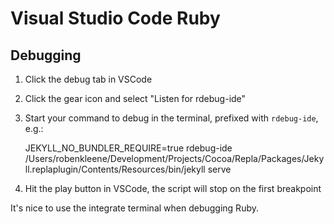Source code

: # Visual Studio Code Ruby

## Debugging

1. Click the debug tab in VSCode
2. Click the gear icon and select "Listen for rdebug-ide"
3. Start your command to debug in the terminal, prefixed with `rdebug-ide`, e.g.:

	JEKYLL_NO_BUNDLER_REQUIRE=true rdebug-ide /Users/robenkleene/Development/Projects/Cocoa/Repla/Packages/Jekyll.replaplugin/Contents/Resources/bin/jekyll serve

4. Hit the play button in VSCode, the script will stop on the first breakpoint

It's nice to use the integrate terminal when debugging Ruby.
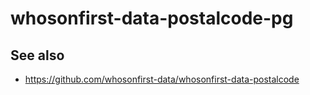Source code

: # whosonfirst-data-postalcode-pg

## See also

* https://github.com/whosonfirst-data/whosonfirst-data-postalcode
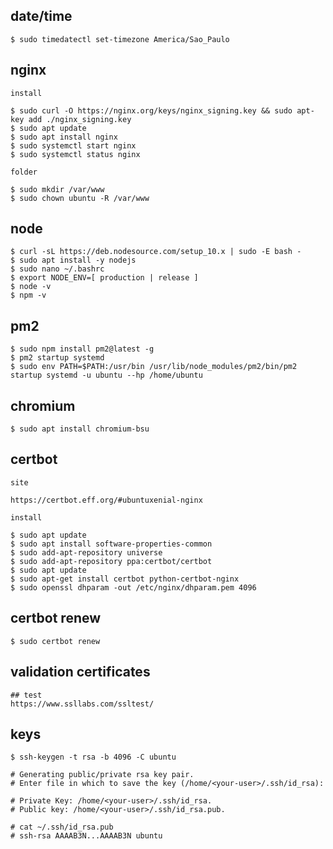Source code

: ## date/time

    $ sudo timedatectl set-timezone America/Sao_Paulo

## nginx
    
    install
    
    $ sudo curl -O https://nginx.org/keys/nginx_signing.key && sudo apt-key add ./nginx_signing.key
    $ sudo apt update
    $ sudo apt install nginx
    $ sudo systemctl start nginx
    $ sudo systemctl status nginx
    
    folder
    
    $ sudo mkdir /var/www
    $ sudo chown ubuntu -R /var/www

## node

    $ curl -sL https://deb.nodesource.com/setup_10.x | sudo -E bash -
    $ sudo apt install -y nodejs
    $ sudo nano ~/.bashrc
    $ export NODE_ENV=[ production | release ]
    $ node -v
    $ npm -v

## pm2

    $ sudo npm install pm2@latest -g
    $ pm2 startup systemd
    $ sudo env PATH=$PATH:/usr/bin /usr/lib/node_modules/pm2/bin/pm2 startup systemd -u ubuntu --hp /home/ubuntu

## chromium

    $ sudo apt install chromium-bsu

## certbot

    site
    
    https://certbot.eff.org/#ubuntuxenial-nginx

    install
        
    $ sudo apt update
    $ sudo apt install software-properties-common
    $ sudo add-apt-repository universe
    $ sudo add-apt-repository ppa:certbot/certbot
    $ sudo apt update
    $ sudo apt-get install certbot python-certbot-nginx
    $ sudo openssl dhparam -out /etc/nginx/dhparam.pem 4096

## certbot renew

    $ sudo certbot renew

## validation certificates

    ## test
    https://www.ssllabs.com/ssltest/
    
## keys

    $ ssh-keygen -t rsa -b 4096 -C ubuntu

    # Generating public/private rsa key pair.
    # Enter file in which to save the key (/home/<your-user>/.ssh/id_rsa):

    # Private Key: /home/<your-user>/.ssh/id_rsa.
    # Public key: /home/<your-user>/.ssh/id_rsa.pub.

    # cat ~/.ssh/id_rsa.pub
    # ssh-rsa AAAAB3N...AAAAB3N ubuntu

— PROMPT —
For this exercise, repeat exactly the lines of the data above from the one with "# Generating public/private rsa key pair." down to the one with "# cat ~/.ssh/id_rsa.pub", both end lines included.

— RESULT BELOW —
    # Generating public/private rsa key pair.
    # Enter file in which to save the key (/home/<your-user>/.ssh/id_rsa):

    # Private Key: /home/<your-user>/.ssh/id_rsa.
    # Public key: /home/<your-user>/.ssh/id_rsa.pub.

    # cat ~/.ssh/id_rsa.pub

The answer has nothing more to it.